Problem requirements
Each line from the one containing "R. R. Bouckaert" to the end of the records should be copied exactly, and no other line.

[Rendered images with source text]

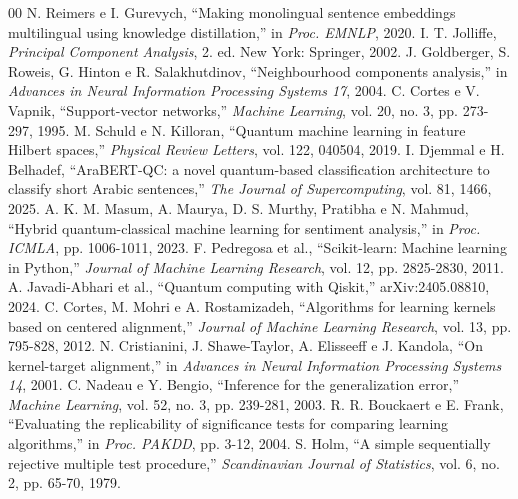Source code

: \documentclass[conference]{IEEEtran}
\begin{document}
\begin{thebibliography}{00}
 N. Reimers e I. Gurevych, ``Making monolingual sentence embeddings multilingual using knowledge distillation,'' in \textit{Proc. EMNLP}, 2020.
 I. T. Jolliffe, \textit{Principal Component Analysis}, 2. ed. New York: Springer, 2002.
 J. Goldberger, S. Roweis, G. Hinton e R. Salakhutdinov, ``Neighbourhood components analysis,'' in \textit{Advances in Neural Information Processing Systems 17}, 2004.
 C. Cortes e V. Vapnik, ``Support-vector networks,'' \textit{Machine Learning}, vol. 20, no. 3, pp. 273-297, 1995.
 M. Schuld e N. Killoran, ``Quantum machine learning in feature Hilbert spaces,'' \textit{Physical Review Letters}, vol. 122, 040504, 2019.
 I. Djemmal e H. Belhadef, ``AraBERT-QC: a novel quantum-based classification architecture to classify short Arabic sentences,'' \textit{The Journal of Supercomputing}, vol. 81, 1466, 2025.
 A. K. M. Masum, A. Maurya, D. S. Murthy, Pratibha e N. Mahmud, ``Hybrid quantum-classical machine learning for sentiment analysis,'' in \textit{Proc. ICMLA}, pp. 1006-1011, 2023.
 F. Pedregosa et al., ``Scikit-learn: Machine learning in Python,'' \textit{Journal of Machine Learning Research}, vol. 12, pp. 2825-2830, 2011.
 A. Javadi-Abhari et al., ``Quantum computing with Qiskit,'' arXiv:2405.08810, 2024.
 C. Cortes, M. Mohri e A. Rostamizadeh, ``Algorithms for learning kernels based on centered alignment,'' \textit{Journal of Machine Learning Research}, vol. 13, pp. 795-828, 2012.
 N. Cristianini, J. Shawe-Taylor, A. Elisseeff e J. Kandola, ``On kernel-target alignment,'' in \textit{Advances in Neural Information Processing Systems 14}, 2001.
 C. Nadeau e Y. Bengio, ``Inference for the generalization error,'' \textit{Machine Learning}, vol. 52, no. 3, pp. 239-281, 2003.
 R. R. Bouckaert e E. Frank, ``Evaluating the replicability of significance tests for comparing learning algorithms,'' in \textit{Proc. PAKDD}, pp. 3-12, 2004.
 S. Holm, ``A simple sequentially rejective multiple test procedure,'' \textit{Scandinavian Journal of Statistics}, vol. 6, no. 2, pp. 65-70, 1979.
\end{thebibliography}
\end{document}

Written answer
 R. R. Bouckaert e E. Frank, ``Evaluating the replicability of significance tests for comparing learning algorithms,'' in \textit{Proc. PAKDD}, pp. 3-12, 2004.
 S. Holm, ``A simple sequentially rejective multiple test procedure,'' \textit{Scandinavian Journal of Statistics}, vol. 6, no. 2, pp. 65-70, 1979.
\end{thebibliography}
\end{document}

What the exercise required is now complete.